International Visitors Programme
From
United States
Date of visit
23 - 26 February
Goal of visit
Amy Cimini visits the Netherlands as part of the Sonic Acts Festival, a thematic festival with a strong focus on contemporary and historical developments at the intersections of art, science, music and technology. Cimini participates in two activities. On 24 February, Amy Cimini is part of the collective Supreme Connections and stages two out of four episodes of Maryanne Amacher's genre-defying Mini Sound Series. 26 February is built around the premiere of Luke Fowler's new film _Electro-Pythagoras: A Portrait of Martin Bartlett. _The screening is accompanied by a conversation by Amy Cimini, Luke Fowler and sound artist Ernst Karel.
Function
Amy Cimini is a historian and performer of music from the 20th and 21st centuries. She earned her Ph.D. in Historical Musicology in 2011 from New York University. Prior to her appointment at UC San Diego, she held an Andrew W. Mellon Post-Doctoral Teaching Fellowship in Music Theory at the University of Pennsylvania from 2011 to 2013 as well as a visiting position in Music Theory at the College of William and Mary from 2010 to 2011.
Interview
On the occasion of Amy Cimini's visit, Katía Truijen interviewed her after her performance Mini Sound Series with the collective Supreme Connections at the Stedelijk Museum in Amsterdam during Sonic Acts.
The Ongoing Archive: Amy Cimini on interpreting Maryanne Amacher's Mini Sound Series
Sonic Acts and the Stedelijk Museum in Amsterdam commissioned Supreme Connections to create a new interpretive, episodic iteration of Maryanne Amacher's Mini Sound Series. Amacher (1938-2009) was a pioneering American composer known for impressive architecturally staged sound works and groundbreaking research-based acoustic art designed to awaken our psycho-acoustic responses to sound. Supreme Connections is a loose formation of composers, musicians and researchers including Amy Cimini, Bill Dietz, Kabir Carter, Keiko Prince, Sergei Tcherepnin, Stefan Tcherepnin and Woody Sullender. They have developed an approach to Amacher's radical oeuvre that respects its complex conception, and have so far created a series of large-scale 'hearing as if' installations.
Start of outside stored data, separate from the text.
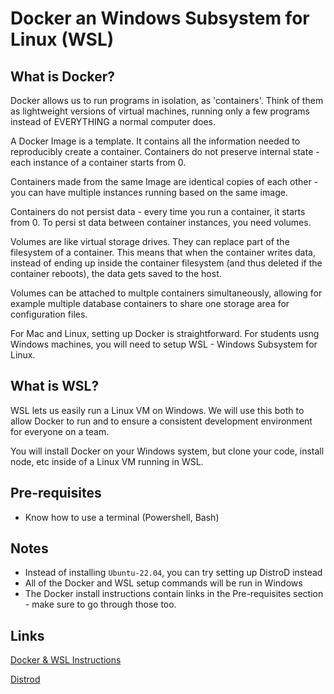 # Docker an Windows Subsystem for Linux (WSL)

## What is Docker?

Docker allows us to run programs in isolation, as 'containers'. Think of them as lightweight versions of virtual machines, running only a few programs instead of EVERYTHING a normal computer does.

A Docker Image is a template. It contains all the information needed to reproducibly create a container. Containers do not preserve internal state - each instance of a container starts from 0.

Containers made from the same Image are identical copies of each other - you can have multiple instances running based on the same image.

Containers do not persist data - every time you run a container, it starts from 0. To persi st data between container instances, you need volumes.

Volumes are like virtual storage drives. They can replace part of the filesystem of a container. This means that when the container writes data, instead of ending up inside the container filesystem (and thus deleted if the container reboots), the data gets saved to the host.

Volumes can be attached to multple containers simultaneously, allowing for example multiple database containers to share one storage area for configuration files.

For Mac and Linux, setting up Docker is straightforward. For students usng Windows machines, you will need to setup WSL - Windows Subsystem for Linux.

## What is WSL?

WSL lets us easily run a Linux VM on Windows. We will use this both to allow Docker to run and to ensure a consistent development environment for everyone on a team.

You will install Docker on your Windows system, but clone your code, install node, etc inside of a Linux VM running in WSL.

## Pre-requisites

- Know how to use a terminal (Powershell, Bash)

## Notes

- Instead of installing `Ubuntu-22.04`, you can try setting up DistroD instead
- All of the Docker and WSL setup commands will be run in Windows
- The Docker install instructions contain links in the Pre-requisites section - make sure to go through those too.

## Links

[Docker & WSL Instructions](https://docs.docker.com/desktop/windows/wsl/)

[Distrod](https://github.com/nullpo-head/wsl-distrod)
One of the collaborators is Amy Cimini, a historian and music performer, who earned her Ph.D. in Historical Musicology in 2011 from New York University. She has been working with the Supreme Connections collective since 2012. Cimini was invited to the Sonic Acts Festival 2017 through the International Visitors' Programme of Het Nieuwe Instituut in Rotterdam. In the café of the Brakke Grond, after the last performance of the Mini Sound Series, she explains about her fascination with the work of Maryanne Amacher and ways of working with this particular archive.
Unlike other collaborators who worked with Maryanne Amacher, Cimini got to know her music through Woody Sullender, one of Amacher's former students. At that time, Cimini was working in Chicago as a violist, where she played a show together with Sullender in which he used the inner ear tone effect that is often associated with Amacher's work. Cimini explains that she was immediately taken by the experience of the effect that was activating her inner ear while playing the viola. Sullender explained how he had learned about the inner ear tone effect from Maryanne Amacher, which prompted Cimini to explore her work in more depth.
Cimini wrote her dissertation about the philosophies of sonic materiality, drawing from the writings of Baruch Spinoza and Gilles Deleuze. While writing the dissertation, inner ear tone music kept coming up as a case study to talk about the way in which matter becomes expressive in the philosophy of Spinoza and Deleuze. In Cimini's current book project, this relationship is inverted and the music of Maryanne Amacher takes centre stage.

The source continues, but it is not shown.